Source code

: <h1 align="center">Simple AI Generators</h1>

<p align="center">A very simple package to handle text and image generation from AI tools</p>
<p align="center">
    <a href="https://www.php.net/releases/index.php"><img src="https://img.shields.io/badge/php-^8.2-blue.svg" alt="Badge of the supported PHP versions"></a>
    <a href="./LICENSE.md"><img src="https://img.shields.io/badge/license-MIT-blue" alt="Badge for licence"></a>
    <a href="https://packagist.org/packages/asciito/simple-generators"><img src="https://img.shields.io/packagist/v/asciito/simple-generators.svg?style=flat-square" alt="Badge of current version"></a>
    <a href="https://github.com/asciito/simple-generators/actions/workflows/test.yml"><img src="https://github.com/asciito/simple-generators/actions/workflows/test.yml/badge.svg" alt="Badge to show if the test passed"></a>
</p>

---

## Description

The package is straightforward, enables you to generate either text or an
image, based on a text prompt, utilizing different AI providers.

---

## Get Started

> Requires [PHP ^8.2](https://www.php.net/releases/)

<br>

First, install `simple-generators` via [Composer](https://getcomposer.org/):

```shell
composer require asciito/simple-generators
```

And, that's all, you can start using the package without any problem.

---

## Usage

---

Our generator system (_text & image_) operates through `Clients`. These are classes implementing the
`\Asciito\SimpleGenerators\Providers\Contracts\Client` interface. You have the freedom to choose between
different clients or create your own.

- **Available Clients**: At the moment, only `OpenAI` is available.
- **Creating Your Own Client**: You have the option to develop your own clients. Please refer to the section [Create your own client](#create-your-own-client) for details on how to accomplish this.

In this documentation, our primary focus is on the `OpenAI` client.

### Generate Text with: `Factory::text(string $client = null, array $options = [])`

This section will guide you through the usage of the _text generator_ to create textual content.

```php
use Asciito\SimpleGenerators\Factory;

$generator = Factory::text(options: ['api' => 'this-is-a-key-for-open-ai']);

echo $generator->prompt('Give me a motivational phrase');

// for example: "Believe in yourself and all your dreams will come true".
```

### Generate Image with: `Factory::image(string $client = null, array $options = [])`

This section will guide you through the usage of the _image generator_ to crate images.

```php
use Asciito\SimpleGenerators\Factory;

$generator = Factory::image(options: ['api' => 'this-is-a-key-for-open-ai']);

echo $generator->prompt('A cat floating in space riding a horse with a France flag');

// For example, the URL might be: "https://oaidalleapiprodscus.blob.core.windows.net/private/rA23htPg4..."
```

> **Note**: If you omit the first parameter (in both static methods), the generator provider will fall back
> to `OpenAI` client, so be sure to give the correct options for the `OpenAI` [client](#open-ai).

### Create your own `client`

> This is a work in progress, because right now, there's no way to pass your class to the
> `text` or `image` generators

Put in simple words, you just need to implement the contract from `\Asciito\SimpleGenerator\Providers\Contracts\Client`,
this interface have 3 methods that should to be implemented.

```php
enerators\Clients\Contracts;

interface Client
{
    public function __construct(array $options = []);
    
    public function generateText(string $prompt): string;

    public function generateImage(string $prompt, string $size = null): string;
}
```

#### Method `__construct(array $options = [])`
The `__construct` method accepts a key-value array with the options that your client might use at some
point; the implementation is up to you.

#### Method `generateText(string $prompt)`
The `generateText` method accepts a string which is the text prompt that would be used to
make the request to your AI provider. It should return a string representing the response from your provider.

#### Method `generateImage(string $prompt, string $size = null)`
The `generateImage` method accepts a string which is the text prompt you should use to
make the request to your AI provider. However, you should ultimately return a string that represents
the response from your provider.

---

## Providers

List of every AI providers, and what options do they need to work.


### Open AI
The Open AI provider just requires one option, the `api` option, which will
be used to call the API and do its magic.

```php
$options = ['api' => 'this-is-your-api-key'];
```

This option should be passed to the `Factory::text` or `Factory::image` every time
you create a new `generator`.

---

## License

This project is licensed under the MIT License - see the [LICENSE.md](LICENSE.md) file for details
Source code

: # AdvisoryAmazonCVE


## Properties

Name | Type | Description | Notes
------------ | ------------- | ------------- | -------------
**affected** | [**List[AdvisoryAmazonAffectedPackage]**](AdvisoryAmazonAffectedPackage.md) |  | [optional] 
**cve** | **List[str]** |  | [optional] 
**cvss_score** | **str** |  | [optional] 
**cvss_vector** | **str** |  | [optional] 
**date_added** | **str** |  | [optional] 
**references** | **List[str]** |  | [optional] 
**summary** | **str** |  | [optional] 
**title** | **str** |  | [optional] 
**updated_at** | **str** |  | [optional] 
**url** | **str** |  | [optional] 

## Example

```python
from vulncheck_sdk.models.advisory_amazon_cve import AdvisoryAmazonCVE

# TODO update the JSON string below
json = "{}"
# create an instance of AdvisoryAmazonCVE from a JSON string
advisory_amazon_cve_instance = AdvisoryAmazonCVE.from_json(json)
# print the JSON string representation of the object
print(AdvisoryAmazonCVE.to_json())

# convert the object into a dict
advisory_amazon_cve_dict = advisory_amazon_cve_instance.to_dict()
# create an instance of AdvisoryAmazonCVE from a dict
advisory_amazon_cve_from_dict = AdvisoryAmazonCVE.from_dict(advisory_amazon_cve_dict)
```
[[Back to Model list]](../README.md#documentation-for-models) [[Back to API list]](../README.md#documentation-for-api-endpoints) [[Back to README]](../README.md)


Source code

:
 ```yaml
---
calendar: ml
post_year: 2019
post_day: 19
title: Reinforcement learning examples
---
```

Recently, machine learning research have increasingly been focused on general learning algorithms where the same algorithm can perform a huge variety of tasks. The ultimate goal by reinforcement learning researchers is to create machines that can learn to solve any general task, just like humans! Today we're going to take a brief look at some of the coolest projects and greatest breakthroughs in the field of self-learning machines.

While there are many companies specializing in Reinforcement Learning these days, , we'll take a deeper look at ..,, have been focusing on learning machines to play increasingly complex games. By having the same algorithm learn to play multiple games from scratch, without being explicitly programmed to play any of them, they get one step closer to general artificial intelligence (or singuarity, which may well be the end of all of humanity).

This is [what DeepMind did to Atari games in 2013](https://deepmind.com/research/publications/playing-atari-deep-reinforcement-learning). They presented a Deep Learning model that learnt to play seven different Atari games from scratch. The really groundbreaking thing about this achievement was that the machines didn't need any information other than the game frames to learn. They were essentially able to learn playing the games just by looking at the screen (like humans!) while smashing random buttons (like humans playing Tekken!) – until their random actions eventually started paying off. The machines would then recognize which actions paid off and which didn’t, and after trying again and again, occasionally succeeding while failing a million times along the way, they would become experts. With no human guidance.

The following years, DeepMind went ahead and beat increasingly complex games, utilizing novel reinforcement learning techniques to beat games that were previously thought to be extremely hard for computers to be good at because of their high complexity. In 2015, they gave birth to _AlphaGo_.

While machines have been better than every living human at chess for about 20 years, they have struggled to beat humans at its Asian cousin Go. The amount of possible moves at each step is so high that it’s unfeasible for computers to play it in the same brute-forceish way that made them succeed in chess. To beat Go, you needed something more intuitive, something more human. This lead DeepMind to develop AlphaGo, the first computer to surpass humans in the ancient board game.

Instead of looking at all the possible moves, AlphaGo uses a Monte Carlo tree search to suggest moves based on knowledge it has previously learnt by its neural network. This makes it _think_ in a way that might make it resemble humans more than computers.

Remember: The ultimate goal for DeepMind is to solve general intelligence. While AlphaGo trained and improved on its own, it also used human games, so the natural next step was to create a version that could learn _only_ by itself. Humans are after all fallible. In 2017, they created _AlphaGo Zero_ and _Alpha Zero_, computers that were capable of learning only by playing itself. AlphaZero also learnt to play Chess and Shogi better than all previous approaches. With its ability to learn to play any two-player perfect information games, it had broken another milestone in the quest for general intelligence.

■ ■ ■

» Work instructions: All lines above from the one holding "### Generate Image" to the one holding "would be used to", inclusive, are to be copied exactly; no other line is wanted.

» Result for this exercise:
### Generate Image with: `Factory::image(string $client = null, array $options = [])`

This section will guide you through the usage of the _image generator_ to crate images.

```php
use Asciito\SimpleGenerators\Factory;

$generator = Factory::image(options: ['api' => 'this-is-a-key-for-open-ai']);

echo $generator->prompt('A cat floating in space riding a horse with a France flag');

// For example, the URL might be: "https://oaidalleapiprodscus.blob.core.windows.net/private/rA23htPg4..."
```

> **Note**: If you omit the first parameter (in both static methods), the generator provider will fall back
> to `OpenAI` client, so be sure to give the correct options for the `OpenAI` [client](#open-ai).

### Create your own `client`

> This is a work in progress, because right now, there's no way to pass your class to the
> `text` or `image` generators

Put in simple words, you just need to implement the contract from `\Asciito\SimpleGenerator\Providers\Contracts\Client`,
this interface have 3 methods that should to be implemented.

```php
enerators\Clients\Contracts;

interface Client
{
    public function __construct(array $options = []);
    
    public function generateText(string $prompt): string;

    public function generateImage(string $prompt, string $size = null): string;
}
```

#### Method `__construct(array $options = [])`
The `__construct` method accepts a key-value array with the options that your client might use at some
point; the implementation is up to you.

#### Method `generateText(string $prompt)`
The `generateText` method accepts a string which is the text prompt that would be used to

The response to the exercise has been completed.